Consider, for example, how you wash dishes. Tell me you don’t rush through the cutlery. “Well, it’s so small and there’s so much of it. No ways am I going to wash one spoon, one fork, one knife at a time—least of all lovingly and mindfully!” Similar attitudes creep into preparing food and a hundred and one other things we do.
The discipline and the spirit of mindfulness breaks that mould.
Back to my prison cell, where we spent 14 hours a day locked up. But even when the doors were opened, there were duties to be performed, mainly cleaning it.
The floor space was 3x3m, made of beige linoleum tiles, each about 30x30cm. I remember there were 95 complete tiles, the five missing ones taken by our en suite seatless stainless-steel toilet.

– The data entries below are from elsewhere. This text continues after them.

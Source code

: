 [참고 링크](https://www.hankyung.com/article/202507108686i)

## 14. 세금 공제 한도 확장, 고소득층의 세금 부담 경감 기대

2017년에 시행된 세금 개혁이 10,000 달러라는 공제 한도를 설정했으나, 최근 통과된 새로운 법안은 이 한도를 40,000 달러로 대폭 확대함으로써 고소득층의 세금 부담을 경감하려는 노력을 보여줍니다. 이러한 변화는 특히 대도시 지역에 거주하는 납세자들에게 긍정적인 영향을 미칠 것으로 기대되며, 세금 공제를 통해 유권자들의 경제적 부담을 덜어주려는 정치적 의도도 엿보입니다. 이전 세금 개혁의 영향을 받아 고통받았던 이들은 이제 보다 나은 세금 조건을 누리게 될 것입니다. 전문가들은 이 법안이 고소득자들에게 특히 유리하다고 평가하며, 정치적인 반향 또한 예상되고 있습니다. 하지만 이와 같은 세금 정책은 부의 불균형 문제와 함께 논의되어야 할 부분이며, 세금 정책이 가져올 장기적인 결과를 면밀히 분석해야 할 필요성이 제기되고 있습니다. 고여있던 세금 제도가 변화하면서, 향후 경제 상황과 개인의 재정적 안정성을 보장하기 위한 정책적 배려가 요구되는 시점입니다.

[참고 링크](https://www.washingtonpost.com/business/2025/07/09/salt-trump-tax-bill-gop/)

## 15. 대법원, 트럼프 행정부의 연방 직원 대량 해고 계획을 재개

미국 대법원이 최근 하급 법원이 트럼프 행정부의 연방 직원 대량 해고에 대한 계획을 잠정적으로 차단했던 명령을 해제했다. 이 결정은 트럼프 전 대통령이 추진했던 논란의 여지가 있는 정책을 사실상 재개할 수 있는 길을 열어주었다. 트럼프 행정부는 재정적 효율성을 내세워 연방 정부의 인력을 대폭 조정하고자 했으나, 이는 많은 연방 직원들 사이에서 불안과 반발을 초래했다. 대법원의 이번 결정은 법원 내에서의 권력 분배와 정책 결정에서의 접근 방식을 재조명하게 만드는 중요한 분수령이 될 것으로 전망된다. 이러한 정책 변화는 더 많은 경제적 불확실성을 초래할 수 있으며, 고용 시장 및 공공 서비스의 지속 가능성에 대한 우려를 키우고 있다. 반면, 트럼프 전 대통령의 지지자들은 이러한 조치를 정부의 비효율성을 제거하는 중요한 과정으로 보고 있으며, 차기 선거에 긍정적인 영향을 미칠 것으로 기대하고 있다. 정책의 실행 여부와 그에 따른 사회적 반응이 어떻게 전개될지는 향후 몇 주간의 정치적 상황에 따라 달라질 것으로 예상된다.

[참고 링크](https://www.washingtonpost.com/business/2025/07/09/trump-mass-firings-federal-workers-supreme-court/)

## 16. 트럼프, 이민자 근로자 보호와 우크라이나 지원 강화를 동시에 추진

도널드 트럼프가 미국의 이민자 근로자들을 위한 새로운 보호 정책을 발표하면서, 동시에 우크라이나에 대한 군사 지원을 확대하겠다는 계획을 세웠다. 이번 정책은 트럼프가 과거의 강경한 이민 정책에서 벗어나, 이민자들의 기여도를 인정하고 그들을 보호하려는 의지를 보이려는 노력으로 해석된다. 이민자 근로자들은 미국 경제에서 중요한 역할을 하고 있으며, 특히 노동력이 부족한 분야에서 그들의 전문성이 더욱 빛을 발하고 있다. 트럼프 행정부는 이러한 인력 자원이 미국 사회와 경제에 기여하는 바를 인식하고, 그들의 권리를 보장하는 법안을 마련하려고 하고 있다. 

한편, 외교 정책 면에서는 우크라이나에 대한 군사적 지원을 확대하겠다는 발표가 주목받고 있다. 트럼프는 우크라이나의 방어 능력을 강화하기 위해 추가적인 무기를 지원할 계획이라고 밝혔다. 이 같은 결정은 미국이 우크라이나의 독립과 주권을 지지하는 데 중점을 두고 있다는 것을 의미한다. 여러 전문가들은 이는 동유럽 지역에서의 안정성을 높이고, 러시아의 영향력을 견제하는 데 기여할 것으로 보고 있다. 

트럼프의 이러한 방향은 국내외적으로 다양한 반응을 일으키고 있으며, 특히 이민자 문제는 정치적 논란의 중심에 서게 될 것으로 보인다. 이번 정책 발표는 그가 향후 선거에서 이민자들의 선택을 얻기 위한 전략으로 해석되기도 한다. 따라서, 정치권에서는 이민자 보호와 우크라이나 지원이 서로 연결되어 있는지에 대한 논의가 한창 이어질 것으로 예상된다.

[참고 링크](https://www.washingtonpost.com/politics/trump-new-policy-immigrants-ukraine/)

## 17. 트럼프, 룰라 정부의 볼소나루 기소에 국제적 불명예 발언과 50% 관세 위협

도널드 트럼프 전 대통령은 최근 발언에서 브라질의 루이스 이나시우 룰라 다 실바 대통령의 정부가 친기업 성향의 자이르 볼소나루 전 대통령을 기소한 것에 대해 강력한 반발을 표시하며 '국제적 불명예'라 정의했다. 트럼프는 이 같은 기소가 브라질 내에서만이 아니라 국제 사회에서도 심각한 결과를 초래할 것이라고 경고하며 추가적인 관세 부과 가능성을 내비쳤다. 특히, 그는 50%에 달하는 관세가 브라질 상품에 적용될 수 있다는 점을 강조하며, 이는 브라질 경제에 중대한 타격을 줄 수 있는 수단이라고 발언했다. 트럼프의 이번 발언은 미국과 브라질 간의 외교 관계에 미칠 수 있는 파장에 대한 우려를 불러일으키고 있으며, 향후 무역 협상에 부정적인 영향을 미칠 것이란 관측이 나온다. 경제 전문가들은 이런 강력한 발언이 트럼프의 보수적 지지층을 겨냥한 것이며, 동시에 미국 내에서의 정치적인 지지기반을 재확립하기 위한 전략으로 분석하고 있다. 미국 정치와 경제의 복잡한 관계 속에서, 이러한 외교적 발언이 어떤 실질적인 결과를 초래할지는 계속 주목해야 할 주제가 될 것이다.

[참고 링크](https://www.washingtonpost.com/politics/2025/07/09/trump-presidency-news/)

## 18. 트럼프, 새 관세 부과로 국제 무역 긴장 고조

When it was my turn to do the floor, I would mindfully put a little Handy Andy into the basin, mindfully pour water in, and— yes, you guessed it—mindfully wash one tile at a time, giving it the attention and the dignity that was its due.
No, I’m not dof. Mindfulness is a discipline, a concerted effort at being present in where you are, and what you are doing there and then.
And so that floor became holy ground, the sort of ground where Moses removed his shoes respectfully.
If this time of coronavirus can teach us anything, it would be to slow down, to cultivate more focused conscious awareness, to be more mindful.
There’s no end to the reminder of the need to wash hands for 20 seconds. Mindfulness would demand that we go further: that we focus on each part of the hand as we do it, giving it the dignity that is its due: thumb and each finger, palm, wrist and the back of the hand.
If you’re a Catholic used to this sort of thing, and even if you’re not, why not bless yourself afterwards, using hands to make the sign of the cross, thereby extending mindfulness of hands to your whole body?
God knows our vulnerable bodies need blessings and protection in this dangerous time!